他在自嘲自讽的笑,人看起来很木纳,是白皮肤,然后深深的两个小酒窝。
“不管谁老大,反正你得感谢我,我呀,给你招了一个人。”主管道!
“谁?”那人道!
“她,就这个超级无敌大美女。”
办公室的空调,沈恩衣多半是不喜欢的,开得太冷了。酒窝老大说:“好,那去我工作台看看嘛。”
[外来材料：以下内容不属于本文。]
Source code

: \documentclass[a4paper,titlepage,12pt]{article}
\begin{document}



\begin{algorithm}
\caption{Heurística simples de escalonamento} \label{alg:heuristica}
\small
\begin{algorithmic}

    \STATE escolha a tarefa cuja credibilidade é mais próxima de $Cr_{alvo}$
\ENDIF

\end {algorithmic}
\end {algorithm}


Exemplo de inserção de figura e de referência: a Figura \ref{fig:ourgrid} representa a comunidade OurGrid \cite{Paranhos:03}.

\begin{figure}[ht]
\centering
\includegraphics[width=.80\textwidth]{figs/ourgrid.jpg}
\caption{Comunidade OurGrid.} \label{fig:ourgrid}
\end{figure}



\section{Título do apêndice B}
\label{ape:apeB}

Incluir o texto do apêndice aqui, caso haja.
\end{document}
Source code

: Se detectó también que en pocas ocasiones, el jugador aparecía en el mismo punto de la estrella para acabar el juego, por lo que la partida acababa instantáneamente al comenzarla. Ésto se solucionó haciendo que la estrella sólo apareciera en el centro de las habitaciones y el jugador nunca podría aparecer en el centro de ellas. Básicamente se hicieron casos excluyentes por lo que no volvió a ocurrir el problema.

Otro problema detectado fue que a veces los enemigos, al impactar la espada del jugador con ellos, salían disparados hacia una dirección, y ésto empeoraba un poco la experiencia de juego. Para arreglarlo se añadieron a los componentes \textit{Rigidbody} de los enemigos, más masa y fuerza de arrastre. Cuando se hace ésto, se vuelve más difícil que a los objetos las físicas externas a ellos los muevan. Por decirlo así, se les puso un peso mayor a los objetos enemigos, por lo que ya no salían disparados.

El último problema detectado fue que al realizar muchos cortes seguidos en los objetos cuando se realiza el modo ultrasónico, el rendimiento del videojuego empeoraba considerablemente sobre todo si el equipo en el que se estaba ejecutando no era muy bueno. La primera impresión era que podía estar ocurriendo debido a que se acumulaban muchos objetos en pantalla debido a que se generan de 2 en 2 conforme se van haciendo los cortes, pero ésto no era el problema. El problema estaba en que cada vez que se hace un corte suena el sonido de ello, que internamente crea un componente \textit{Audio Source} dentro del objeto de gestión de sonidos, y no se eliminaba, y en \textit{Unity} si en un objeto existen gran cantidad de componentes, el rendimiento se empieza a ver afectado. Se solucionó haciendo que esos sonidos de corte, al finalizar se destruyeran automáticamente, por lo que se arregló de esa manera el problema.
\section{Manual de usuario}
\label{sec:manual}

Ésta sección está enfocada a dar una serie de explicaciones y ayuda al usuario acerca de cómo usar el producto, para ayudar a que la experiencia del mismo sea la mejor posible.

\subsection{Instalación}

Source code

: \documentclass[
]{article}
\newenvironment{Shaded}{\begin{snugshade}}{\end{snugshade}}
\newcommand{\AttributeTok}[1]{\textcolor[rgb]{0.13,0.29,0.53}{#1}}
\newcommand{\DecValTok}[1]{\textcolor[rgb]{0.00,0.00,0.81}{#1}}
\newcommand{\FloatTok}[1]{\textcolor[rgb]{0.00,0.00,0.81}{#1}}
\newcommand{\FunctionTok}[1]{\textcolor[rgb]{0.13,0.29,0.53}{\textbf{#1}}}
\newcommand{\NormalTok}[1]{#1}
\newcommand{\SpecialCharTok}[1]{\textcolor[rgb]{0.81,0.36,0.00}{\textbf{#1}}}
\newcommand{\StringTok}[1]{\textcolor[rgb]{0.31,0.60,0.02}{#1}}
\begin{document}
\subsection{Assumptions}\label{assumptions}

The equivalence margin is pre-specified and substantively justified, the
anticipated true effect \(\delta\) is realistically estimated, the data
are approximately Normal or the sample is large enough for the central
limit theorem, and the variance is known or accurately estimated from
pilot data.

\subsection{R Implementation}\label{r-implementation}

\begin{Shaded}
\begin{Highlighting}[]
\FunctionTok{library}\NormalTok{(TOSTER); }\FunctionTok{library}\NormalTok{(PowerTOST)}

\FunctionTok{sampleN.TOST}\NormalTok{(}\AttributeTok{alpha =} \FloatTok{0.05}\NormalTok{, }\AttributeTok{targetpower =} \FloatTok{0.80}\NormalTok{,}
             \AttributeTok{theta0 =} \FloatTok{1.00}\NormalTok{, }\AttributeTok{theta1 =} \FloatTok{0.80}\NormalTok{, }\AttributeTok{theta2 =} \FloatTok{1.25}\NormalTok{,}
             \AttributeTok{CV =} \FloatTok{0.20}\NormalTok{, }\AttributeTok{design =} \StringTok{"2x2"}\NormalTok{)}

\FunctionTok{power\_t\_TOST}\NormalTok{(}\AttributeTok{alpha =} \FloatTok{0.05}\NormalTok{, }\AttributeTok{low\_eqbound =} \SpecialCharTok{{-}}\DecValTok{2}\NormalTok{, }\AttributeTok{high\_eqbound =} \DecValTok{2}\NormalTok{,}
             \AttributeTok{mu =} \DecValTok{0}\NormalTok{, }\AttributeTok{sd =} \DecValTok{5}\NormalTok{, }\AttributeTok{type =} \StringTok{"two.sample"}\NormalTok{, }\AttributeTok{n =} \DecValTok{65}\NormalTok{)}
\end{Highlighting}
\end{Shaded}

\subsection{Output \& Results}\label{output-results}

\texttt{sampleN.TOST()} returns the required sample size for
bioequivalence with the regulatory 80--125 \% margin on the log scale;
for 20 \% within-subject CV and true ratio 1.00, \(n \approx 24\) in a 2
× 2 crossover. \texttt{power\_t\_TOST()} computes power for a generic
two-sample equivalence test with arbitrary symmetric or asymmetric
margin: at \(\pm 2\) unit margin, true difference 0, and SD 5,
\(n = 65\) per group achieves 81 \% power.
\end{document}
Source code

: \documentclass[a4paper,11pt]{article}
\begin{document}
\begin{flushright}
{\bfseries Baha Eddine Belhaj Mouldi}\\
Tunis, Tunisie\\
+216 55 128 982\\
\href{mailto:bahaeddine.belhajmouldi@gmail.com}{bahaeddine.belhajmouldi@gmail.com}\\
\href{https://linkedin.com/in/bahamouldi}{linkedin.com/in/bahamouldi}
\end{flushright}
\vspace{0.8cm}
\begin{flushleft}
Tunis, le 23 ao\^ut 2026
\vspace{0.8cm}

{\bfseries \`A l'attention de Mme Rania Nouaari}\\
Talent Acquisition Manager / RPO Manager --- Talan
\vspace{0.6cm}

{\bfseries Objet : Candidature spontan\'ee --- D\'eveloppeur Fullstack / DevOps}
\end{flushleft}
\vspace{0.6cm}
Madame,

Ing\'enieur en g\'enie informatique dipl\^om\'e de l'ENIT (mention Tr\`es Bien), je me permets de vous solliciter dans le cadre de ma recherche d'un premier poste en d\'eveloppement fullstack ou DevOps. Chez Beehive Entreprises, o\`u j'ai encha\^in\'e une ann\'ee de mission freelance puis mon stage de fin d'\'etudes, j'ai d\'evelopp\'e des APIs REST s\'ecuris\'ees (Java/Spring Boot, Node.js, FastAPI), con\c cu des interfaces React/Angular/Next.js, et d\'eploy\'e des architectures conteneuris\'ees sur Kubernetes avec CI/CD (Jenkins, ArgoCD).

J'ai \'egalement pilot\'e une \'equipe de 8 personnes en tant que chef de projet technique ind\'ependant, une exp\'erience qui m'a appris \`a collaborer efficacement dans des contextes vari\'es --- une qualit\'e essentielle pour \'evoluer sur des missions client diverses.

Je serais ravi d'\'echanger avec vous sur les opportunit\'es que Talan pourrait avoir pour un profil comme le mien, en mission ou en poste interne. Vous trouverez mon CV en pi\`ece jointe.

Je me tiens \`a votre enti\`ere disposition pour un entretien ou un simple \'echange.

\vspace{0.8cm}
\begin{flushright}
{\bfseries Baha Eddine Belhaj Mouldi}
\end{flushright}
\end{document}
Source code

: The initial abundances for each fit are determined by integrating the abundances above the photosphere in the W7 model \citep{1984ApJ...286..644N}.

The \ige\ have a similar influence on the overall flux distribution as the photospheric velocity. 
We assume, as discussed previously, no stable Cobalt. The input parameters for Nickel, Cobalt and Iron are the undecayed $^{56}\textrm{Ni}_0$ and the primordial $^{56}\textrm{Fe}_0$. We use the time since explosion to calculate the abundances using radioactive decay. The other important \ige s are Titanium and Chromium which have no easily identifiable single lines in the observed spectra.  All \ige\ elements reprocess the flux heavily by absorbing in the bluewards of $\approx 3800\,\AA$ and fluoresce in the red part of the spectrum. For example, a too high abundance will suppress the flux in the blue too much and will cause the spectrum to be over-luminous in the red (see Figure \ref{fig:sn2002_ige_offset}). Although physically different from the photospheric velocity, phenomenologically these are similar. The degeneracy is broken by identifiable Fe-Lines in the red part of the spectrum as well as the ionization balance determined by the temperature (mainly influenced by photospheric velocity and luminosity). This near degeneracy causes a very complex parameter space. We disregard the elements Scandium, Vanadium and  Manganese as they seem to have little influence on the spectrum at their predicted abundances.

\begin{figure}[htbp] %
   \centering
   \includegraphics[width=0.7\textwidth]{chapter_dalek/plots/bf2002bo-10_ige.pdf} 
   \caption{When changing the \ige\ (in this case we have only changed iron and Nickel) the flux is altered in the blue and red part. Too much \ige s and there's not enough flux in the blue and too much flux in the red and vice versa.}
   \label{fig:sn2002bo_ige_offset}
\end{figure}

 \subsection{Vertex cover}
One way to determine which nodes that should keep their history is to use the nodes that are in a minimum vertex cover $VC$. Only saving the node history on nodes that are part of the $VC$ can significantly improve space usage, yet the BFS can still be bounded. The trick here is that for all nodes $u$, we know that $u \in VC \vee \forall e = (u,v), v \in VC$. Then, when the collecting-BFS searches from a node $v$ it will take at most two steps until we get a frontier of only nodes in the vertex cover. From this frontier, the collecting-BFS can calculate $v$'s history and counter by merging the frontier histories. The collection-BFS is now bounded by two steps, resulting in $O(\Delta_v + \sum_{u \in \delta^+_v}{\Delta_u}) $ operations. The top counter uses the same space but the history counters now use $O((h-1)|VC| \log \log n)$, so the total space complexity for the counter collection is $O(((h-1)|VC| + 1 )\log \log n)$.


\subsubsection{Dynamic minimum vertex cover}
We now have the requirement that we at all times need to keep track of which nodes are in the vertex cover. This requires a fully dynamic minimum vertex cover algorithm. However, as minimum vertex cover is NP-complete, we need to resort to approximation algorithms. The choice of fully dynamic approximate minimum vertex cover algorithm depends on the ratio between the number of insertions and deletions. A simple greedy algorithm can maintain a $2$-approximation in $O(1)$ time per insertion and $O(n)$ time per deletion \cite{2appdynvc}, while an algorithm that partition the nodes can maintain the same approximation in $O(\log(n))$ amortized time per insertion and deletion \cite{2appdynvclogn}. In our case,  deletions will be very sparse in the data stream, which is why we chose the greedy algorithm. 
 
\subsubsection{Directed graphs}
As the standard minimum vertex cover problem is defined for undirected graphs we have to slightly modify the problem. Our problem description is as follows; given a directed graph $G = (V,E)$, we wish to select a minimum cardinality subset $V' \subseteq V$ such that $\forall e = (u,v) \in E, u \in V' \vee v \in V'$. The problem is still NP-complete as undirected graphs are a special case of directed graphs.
不去尴尬,留下来也不好。反正顺路,沈恩衣也就随他去看。
他在办公桌那翻了一会,郑重其事的拿出一摞子单,拍胸膊保证说:“这是我们下半年所做的单,全都在这里了,定单量大,出货快,工资就高,你来,我绝不会亏待你。”
“你们不是已经有人了?”沈恩衣问!
“哦,那是人事部主管的老婆,你来,她沒意见的,这不,现在马上实行改革了,她再快,一人也不可能撑起一条生产线来。”
什么是顺路?
就是顺便路过。
再去办公室,沈恩衣就再也找不到主管了。那段时间,真的很闲,基本上三天两头放假。
“你不用上班了?”酒窝老大问。
“改革嘛,把目前所有的事也都革了。”沈恩衣无可奈何地笑!
“有沒兴趣抄更?”
“哪儿?做什么?”
“我那!做你擅长,而且现结。”
一般情况,工资都押一月,现结的条件太丰厚了,既她擅长,她干嘛不做。
去酒窝老大那抄更的结果,双方留了电话。
当沈恩衣为了工作的事到处奔波时,却怎么也不见本部门主管了。
人家说,林子大了,什么鸟都有。
而因为工厂太大,有事找主管,他也就顺其自然,经常不在。
“他躲你。”酒窝老大说:“现在的世道,当官的都怕有技术的!一个不高兴,技术人员不来,一个不高兴,技术人员辞职,厂里那么多定单,那么多货,如果没有技术人员,这些货,怎么才能赶出来!”
“好,你经常在办公室,他来了叫我。”沈恩衣道!
“开会他来,可那时不可以打电话。”
“你就给我发信息。”和林以辰的计划生育思维一样,还真是上有政策,下有对策!
“好。”
终于,千难万难的,在酒窝老大的帮助下,沈恩衣找到本部门主管了。
沟通过后,她觉得,酒窝老大经常在办公室,做这件事,只要他肯帮,动动手指头的事。
虽然是很小很小的事,但于她却很重要。她拜托他时,一直想,如果他这事帮我,以后他有什么事,只是他叫到我又能帮到,保证不说二话我就决对全力以赴。
那时沈恩衣已经和嗑嗑吧一家人说不干这份工了。
三草定律:
一、兔子不吃窝边草。
二、天涯何处无芳草。
三、好马不吃回头草。
沈恩衣读来甚觉各大道理:“嗯,回头已经被人踩过,吃了不健康!”
上司和下属,因为企业改革了才有一次反选的机会,如果选错了,失了机会,接下来是要相处的。选错,得一个小人。
你做初一,我做十五。
最坏的就只能卷铺盖走人了。
但根据目前情况,沈恩衣还不能走也不想走。人生,有时想来,跟上了发条的挂钟有何区别?都要走,并且一刻不停地走下去!经过抄更相处,她觉得酒窝老大人还不错。
但她的主管说:“什么都好商量,但你绝不能跨部门。”
胖主管说:“为什么,大家你情我愿。”
她的主管也不弱,说:“你在挖人墙角,不厚道。”
一室人无话。
沈恩衣最终只能选择去寺达达那。
就这样了。
酒窝老大在楼梯间很不开心的问:“这会,你去哪?”
“去已经改革的车间看看。”
“别走楼梯。”他说着按了电梯的门。
层层叠叠的环境,从乙到丁部,须要走五分钟路,就这路程,天下雨了,大家都给雨水困住。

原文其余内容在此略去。